Imperial Noble Consort of the Nguyễn dynasty
- Tenure: 1870–1883
- Predecessor: None
- Successor: Imperial Noble Consort Nguyễn Hữu Thị Nhàn

Empress mother of the Nguyễn dynasty
- Tenure: 1883–1889
- Predecessor: Empress Mother Từ Dụ
- Successor: Empress Mother Từ Minh

Grand Empress mother of the Nguyễn dynasty
- Tenure: 1889–1902
- Predecessor: Grand Empress Mother Từ Dụ
- Successor: Grand Empress Mother Khôn Nguyên

Empress consort of the Nguyễn dynasty
- Tenure: title granted posthumously
- Predecessor: Empress Nghi Thiên
- Successor: Empress Từ Minh
- Born: 20 June 1828 Lệ Thủy District, Quảng Bình Province, Vietnam
- Died: June 3, 1902 (aged 73) Huế, Vietnam
- Burial: Khiêm lăng
- Spouse: Emperor Tự Đức
- Issue: Dục Đức (adoptive-son)

Names
- Vũ Thị Duyên (武氏緣) or Vũ Thị Hài (武氏諧)

Posthumous name
- Short: Lệ Thiên Anh Hoàng hậu 儷天英皇后 Full: Lệ Thiên Phụ Thánh Trang Ý Thuận Hiếu Cần Thứ Ôn Từ Hiền Minh Tĩnh Thọ Anh hoàng hậu 儷天輔聖莊懿順孝勤恕溫慈賢明靜壽英皇后
- House: Nguyễn Phúc (by marriage)
- Father: Vũ Xuân Cẩn
- Mother: Lady Trần

= Trang Ý =

Trang Ý (莊懿, 20 June 1828 - 3 June 1902), born Vũ Thị Hài or Vũ Thị Duyên, was the wife of Tự Đức and adopted-mother of Dục Đức.

She was a daughter of Vũ Xuân Cẩn.
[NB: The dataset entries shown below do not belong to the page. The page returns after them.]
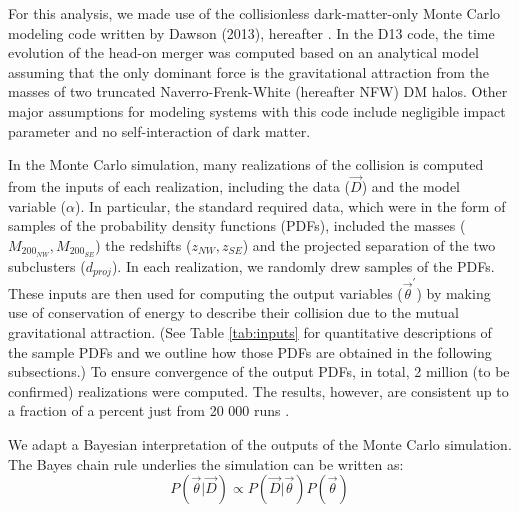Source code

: For this analysis, we made use of the collisionless 
dark-matter-only Monte Carlo modeling code written by Dawson (2013),
hereafter .  
In the D13 code, the time evolution of the head-on merger was computed
based on an analytical model assuming that the only dominant force is the gravitational attraction from
the masses of two truncated Naverro-Frenk-White (hereafter NFW) DM halos.
Other major assumptions for modeling systems with this code include
negligible impact parameter and no self-interaction of dark matter.\par

In the Monte Carlo simulation, many realizations of the collision is
computed from the inputs of each realization, including
the data ($\vec{D}$) and the model variable ($\alpha$). In particular,
the standard required data, which were in the form of samples of the
probability density functions (PDFs), included the masses ($M_{200_{NW}},M_{200_{SE}}$) the
redshifts ($z_{NW}, z_{SE}$) and the projected separation of the two
subclusters ($d_{proj}$).  
In each realization, we randomly drew samples of the PDFs.
%
These inputs are then used for computing the output variables
($\vec{\theta}^\prime$) by making use of conservation of energy to describe
their collision due to the mutual gravitational attraction.
(See Table \ref{tab:inputs}
for quantitative descriptions of the sample PDFs and we outline how those
PDFs are obtained in the following subsections.) 
To ensure convergence of the output PDFs, in total, 2 million (to be
confirmed) realizations were computed. The results, however, are
consistent up to a fraction of a percent just from 20 000 runs
.\par    
We adapt a Bayesian interpretation of the outputs of the Monte Carlo
simulation. The Bayes chain rule underlies the simulation can be written as:
\begin{equation}
    P(\vec{\theta}|\vec{D}) \propto P(\vec{D}|\vec{\theta})P(\vec{\theta})
\end{equation}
She had no child with Tự Đức, and adopted Dục Đức. After Tự Đức's death, she was granted the title Empress Khiêm (Khiêm Hoàng hậu), and elevated to the position of one of the "Tam Cung" (三宮) together with Từ Dụ and Imperial Dowager Consort Nguyễn Văn Thị Hương.

Tôn Thất Thuyết decided to launch the Cần Vương movement against French colonists. "Tam Cung" fled to Tomb of Tự Đức together with Emperor Hàm Nghi. Thuyết decided to take them to a mountain base at Tân Sở, and then went to China to hide and seek reinforcements. "Tam Cung" refused, and came back to Huế.

She was granted the title Empress Dowager Trang Ý (Trang Ý hoàng thái hậu) by Đồng Khánh in 1887, and elevated to Grand Empress Dowager Trang Ý (Trang Ý thái hoàng thái hậu) by Thành Thái in 1889. She died in 1902, and was given the posthumous name Empress Lệ Thiên.